**Task input:**
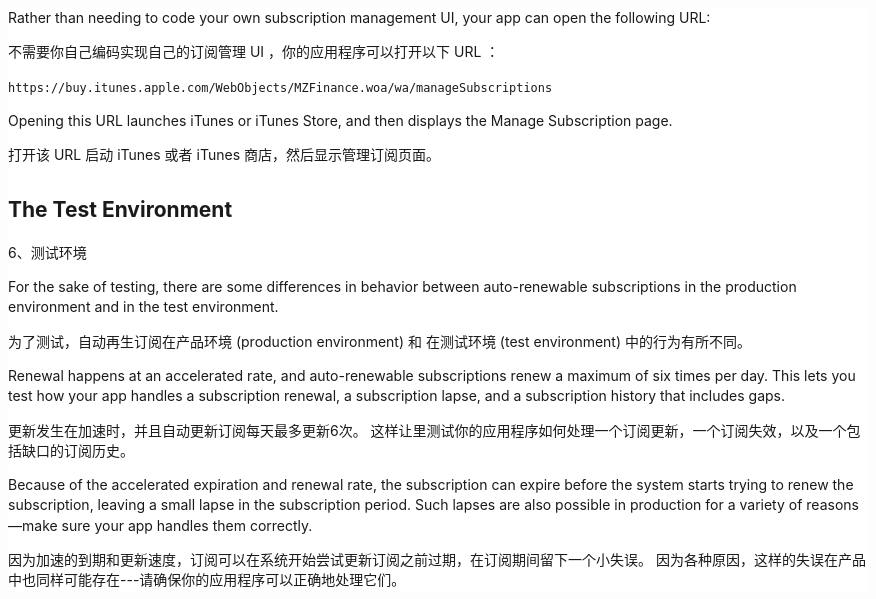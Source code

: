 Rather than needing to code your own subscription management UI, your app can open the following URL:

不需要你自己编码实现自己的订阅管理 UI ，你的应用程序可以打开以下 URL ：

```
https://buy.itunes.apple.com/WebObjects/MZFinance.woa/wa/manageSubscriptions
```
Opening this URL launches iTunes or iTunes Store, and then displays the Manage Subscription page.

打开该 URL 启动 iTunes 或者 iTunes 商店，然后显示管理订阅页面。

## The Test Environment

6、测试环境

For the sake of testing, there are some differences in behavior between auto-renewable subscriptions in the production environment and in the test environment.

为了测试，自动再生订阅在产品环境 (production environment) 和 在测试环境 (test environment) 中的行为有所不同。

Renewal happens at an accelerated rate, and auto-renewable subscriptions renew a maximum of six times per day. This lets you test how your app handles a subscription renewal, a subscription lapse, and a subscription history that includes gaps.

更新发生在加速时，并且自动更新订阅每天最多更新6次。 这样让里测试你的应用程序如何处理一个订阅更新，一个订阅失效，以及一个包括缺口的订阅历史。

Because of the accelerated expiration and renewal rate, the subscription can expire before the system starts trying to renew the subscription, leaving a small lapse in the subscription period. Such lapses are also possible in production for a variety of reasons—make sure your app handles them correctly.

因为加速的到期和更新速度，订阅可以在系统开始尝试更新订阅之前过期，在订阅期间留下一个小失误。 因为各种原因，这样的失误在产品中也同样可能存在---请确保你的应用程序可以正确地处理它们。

**Work item:** Pictures are to be omitted; otherwise, every line from the first line of the listing through the line containing "For the sake" must be reproduced exactly, both ends included.

**Answer area:**
Source code

: Rather than needing to code your own subscription management UI, your app can open the following URL:

不需要你自己编码实现自己的订阅管理 UI ，你的应用程序可以打开以下 URL ：

```
https://buy.itunes.apple.com/WebObjects/MZFinance.woa/wa/manageSubscriptions
```
Opening this URL launches iTunes or iTunes Store, and then displays the Manage Subscription page.

打开该 URL 启动 iTunes 或者 iTunes 商店，然后显示管理订阅页面。

## The Test Environment

6、测试环境

For the sake of testing, there are some differences in behavior between auto-renewable subscriptions in the production environment and in the test environment.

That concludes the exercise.